### Instructions to follow
Every record below is to be reproduced exactly.

Start of Data extracts

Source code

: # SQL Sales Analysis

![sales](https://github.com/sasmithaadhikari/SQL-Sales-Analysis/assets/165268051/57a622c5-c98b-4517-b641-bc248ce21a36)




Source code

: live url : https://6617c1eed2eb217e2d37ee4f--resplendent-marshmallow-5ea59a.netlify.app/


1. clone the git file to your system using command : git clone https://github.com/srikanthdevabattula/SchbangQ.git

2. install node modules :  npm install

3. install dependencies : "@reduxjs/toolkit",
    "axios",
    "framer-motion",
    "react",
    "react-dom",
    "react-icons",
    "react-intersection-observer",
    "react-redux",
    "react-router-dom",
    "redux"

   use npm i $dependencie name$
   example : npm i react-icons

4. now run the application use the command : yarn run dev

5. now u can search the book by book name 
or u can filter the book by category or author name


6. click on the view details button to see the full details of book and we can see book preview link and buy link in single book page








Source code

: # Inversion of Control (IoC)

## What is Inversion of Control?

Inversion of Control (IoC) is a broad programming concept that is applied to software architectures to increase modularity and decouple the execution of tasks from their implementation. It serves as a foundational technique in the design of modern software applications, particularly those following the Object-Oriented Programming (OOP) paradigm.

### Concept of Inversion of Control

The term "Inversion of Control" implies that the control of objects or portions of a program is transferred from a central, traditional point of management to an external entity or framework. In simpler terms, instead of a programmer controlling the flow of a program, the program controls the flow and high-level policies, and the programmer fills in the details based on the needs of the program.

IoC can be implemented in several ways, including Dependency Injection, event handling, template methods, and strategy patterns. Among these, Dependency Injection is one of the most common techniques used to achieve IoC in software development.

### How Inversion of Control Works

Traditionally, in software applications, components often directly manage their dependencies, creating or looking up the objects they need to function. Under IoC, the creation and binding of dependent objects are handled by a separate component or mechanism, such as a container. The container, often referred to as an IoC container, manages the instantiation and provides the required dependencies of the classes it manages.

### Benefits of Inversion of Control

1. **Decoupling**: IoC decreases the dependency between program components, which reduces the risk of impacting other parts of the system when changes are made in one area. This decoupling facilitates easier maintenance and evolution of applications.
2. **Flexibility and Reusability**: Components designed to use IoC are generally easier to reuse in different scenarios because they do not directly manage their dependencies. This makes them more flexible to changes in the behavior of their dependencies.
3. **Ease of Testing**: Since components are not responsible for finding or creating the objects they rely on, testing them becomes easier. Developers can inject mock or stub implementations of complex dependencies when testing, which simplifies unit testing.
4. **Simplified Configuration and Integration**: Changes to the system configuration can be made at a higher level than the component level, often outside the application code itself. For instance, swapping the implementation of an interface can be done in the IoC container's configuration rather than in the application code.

End of Data extracts

### Result
Source code

: # SQL Sales Analysis

![sales](https://github.com/sasmithaadhikari/SQL-Sales-Analysis/assets/165268051/57a622c5-c98b-4517-b641-bc248ce21a36)




Source code

: live url : https://6617c1eed2eb217e2d37ee4f--resplendent-marshmallow-5ea59a.netlify.app/


1. clone the git file to your system using command : git clone https://github.com/srikanthdevabattula/SchbangQ.git

2. install node modules :  npm install

3. install dependencies : "@reduxjs/toolkit",
    "axios",
    "framer-motion",
    "react",
    "react-dom",
    "react-icons",
    "react-intersection-observer",
    "react-redux",
    "react-router-dom",
    "redux"

   use npm i $dependencie name$
   example : npm i react-icons

4. now run the application use the command : yarn run dev

5. now u can search the book by book name 
or u can filter the book by category or author name


6. click on the view details button to see the full details of book and we can see book preview link and buy link in single book page








Source code

: # Inversion of Control (IoC)

## What is Inversion of Control?

Inversion of Control (IoC) is a broad programming concept that is applied to software architectures to increase modularity and decouple the execution of tasks from their implementation. It serves as a foundational technique in the design of modern software applications, particularly those following the Object-Oriented Programming (OOP) paradigm.

### Concept of Inversion of Control

The term "Inversion of Control" implies that the control of objects or portions of a program is transferred from a central, traditional point of management to an external entity or framework. In simpler terms, instead of a programmer controlling the flow of a program, the program controls the flow and high-level policies, and the programmer fills in the details based on the needs of the program.

IoC can be implemented in several ways, including Dependency Injection, event handling, template methods, and strategy patterns. Among these, Dependency Injection is one of the most common techniques used to achieve IoC in software development.

### How Inversion of Control Works

Traditionally, in software applications, components often directly manage their dependencies, creating or looking up the objects they need to function. Under IoC, the creation and binding of dependent objects are handled by a separate component or mechanism, such as a container. The container, often referred to as an IoC container, manages the instantiation and provides the required dependencies of the classes it manages.

### Benefits of Inversion of Control

1. **Decoupling**: IoC decreases the dependency between program components, which reduces the risk of impacting other parts of the system when changes are made in one area. This decoupling facilitates easier maintenance and evolution of applications.
2. **Flexibility and Reusability**: Components designed to use IoC are generally easier to reuse in different scenarios because they do not directly manage their dependencies. This makes them more flexible to changes in the behavior of their dependencies.
3. **Ease of Testing**: Since components are not responsible for finding or creating the objects they rely on, testing them becomes easier. Developers can inject mock or stub implementations of complex dependencies when testing, which simplifies unit testing.
4. **Simplified Configuration and Integration**: Changes to the system configuration can be made at a higher level than the component level, often outside the application code itself. For instance, swapping the implementation of an interface can be done in the IoC container's configuration rather than in the application code.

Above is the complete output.